- **Records**
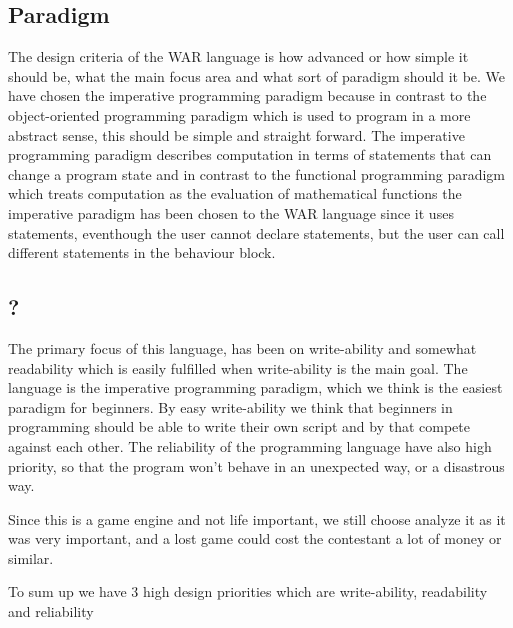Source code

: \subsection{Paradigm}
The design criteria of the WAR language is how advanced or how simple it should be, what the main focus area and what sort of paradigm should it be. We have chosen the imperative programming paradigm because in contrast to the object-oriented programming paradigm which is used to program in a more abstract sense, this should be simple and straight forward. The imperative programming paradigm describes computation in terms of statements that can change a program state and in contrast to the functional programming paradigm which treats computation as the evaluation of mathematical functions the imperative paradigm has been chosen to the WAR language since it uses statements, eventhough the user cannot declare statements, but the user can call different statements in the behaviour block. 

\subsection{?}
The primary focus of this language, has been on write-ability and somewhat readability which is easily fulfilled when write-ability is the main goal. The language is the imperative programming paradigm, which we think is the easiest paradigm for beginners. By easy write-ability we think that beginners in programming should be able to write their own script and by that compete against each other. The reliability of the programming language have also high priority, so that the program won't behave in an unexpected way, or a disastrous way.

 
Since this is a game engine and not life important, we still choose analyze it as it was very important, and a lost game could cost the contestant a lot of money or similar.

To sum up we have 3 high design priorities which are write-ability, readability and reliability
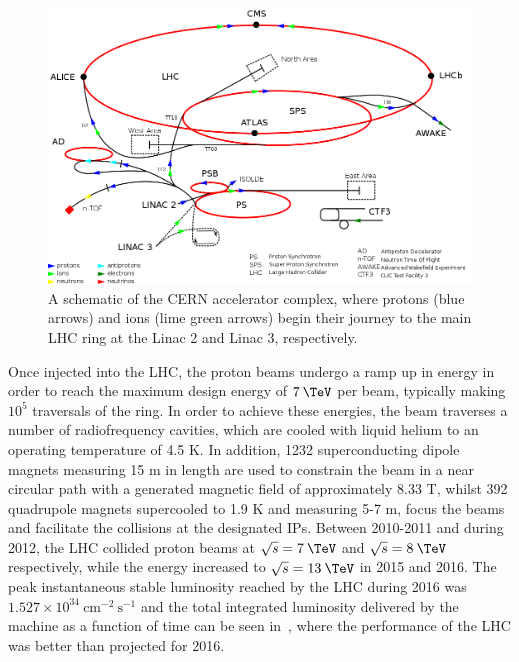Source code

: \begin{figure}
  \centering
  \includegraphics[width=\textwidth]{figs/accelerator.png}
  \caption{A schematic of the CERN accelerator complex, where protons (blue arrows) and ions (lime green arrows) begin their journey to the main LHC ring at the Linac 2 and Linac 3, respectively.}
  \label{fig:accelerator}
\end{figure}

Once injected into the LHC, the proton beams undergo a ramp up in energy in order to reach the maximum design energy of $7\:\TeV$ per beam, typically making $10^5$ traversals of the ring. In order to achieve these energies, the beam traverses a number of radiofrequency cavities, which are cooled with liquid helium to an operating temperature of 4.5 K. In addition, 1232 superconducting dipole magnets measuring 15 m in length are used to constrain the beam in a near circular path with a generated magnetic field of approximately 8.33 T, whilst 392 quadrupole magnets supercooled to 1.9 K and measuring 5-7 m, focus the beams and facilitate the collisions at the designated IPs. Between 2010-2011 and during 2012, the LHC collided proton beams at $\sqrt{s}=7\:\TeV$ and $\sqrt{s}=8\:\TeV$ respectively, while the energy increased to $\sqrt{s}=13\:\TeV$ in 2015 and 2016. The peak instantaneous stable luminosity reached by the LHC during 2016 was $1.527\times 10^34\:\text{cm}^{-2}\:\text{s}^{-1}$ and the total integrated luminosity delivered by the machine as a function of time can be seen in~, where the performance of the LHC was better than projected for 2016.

- **Problem to work on**
Print all entries exactly; skip the pictures.

- **Finished task**
Source code

: \subsection{Paradigm}
The design criteria of the WAR language is how advanced or how simple it should be, what the main focus area and what sort of paradigm should it be. We have chosen the imperative programming paradigm because in contrast to the object-oriented programming paradigm which is used to program in a more abstract sense, this should be simple and straight forward. The imperative programming paradigm describes computation in terms of statements that can change a program state and in contrast to the functional programming paradigm which treats computation as the evaluation of mathematical functions the imperative paradigm has been chosen to the WAR language since it uses statements, eventhough the user cannot declare statements, but the user can call different statements in the behaviour block. 

\subsection{?}
The primary focus of this language, has been on write-ability and somewhat readability which is easily fulfilled when write-ability is the main goal. The language is the imperative programming paradigm, which we think is the easiest paradigm for beginners. By easy write-ability we think that beginners in programming should be able to write their own script and by that compete against each other. The reliability of the programming language have also high priority, so that the program won't behave in an unexpected way, or a disastrous way.

 
Since this is a game engine and not life important, we still choose analyze it as it was very important, and a lost game could cost the contestant a lot of money or similar.

To sum up we have 3 high design priorities which are write-ability, readability and reliability
Source code

: \begin{figure}
  \centering
  \includegraphics[width=\textwidth]{figs/accelerator.png}
  \caption{A schematic of the CERN accelerator complex, where protons (blue arrows) and ions (lime green arrows) begin their journey to the main LHC ring at the Linac 2 and Linac 3, respectively.}
  \label{fig:accelerator}
\end{figure}

Once injected into the LHC, the proton beams undergo a ramp up in energy in order to reach the maximum design energy of $7\:\TeV$ per beam, typically making $10^5$ traversals of the ring. In order to achieve these energies, the beam traverses a number of radiofrequency cavities, which are cooled with liquid helium to an operating temperature of 4.5 K. In addition, 1232 superconducting dipole magnets measuring 15 m in length are used to constrain the beam in a near circular path with a generated magnetic field of approximately 8.33 T, whilst 392 quadrupole magnets supercooled to 1.9 K and measuring 5-7 m, focus the beams and facilitate the collisions at the designated IPs. Between 2010-2011 and during 2012, the LHC collided proton beams at $\sqrt{s}=7\:\TeV$ and $\sqrt{s}=8\:\TeV$ respectively, while the energy increased to $\sqrt{s}=13\:\TeV$ in 2015 and 2016. The peak instantaneous stable luminosity reached by the LHC during 2016 was $1.527\times 10^34\:\text{cm}^{-2}\:\text{s}^{-1}$ and the total integrated luminosity delivered by the machine as a function of time can be seen in~, where the performance of the LHC was better than projected for 2016.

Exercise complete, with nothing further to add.